Stored data
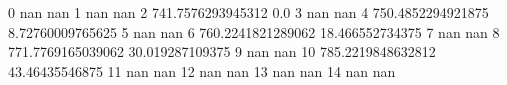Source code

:0 nan nan
1 nan nan
2 741.7576293945312 0.0
3 nan nan
4 750.4852294921875 8.72760009765625
5 nan nan
6 760.2241821289062 18.466552734375
7 nan nan
8 771.7769165039062 30.019287109375
9 nan nan
10 785.2219848632812 43.46435546875
11 nan nan
12 nan nan
13 nan nan
14 nan nan

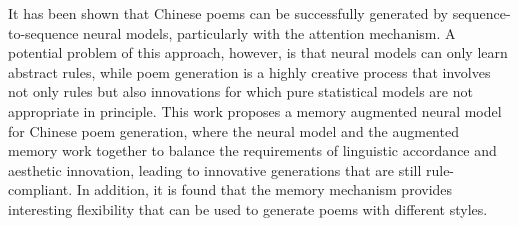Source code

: It has been shown that Chinese poems can be successfully generated by sequence-to-sequence neural models, particularly with the attention mechanism. A potential problem of this approach, however, is that neural models can only learn abstract rules, while poem generation is a highly creative process that involves not only rules but also innovations for which pure statistical models are not appropriate in principle. This work proposes a memory augmented neural model for Chinese poem generation, where the neural model and the augmented memory work together to balance the requirements of linguistic accordance and aesthetic innovation, leading to innovative generations that are still rule-compliant. In addition, it is found that the memory mechanism provides interesting flexibility that can be used to generate poems with different styles.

◆ Your task ◆
Leaving aside the images, write out the entries above word for word.

◆ Finished exercise ◆
Source code

:0 nan nan
1 nan nan
2 741.7576293945312 0.0
3 nan nan
4 750.4852294921875 8.72760009765625
5 nan nan
6 760.2241821289062 18.466552734375
7 nan nan
8 771.7769165039062 30.019287109375
9 nan nan
10 785.2219848632812 43.46435546875
11 nan nan
12 nan nan
13 nan nan
14 nan nan

Source code

: It has been shown that Chinese poems can be successfully generated by sequence-to-sequence neural models, particularly with the attention mechanism. A potential problem of this approach, however, is that neural models can only learn abstract rules, while poem generation is a highly creative process that involves not only rules but also innovations for which pure statistical models are not appropriate in principle. This work proposes a memory augmented neural model for Chinese poem generation, where the neural model and the augmented memory work together to balance the requirements of linguistic accordance and aesthetic innovation, leading to innovative generations that are still rule-compliant. In addition, it is found that the memory mechanism provides interesting flexibility that can be used to generate poems with different styles.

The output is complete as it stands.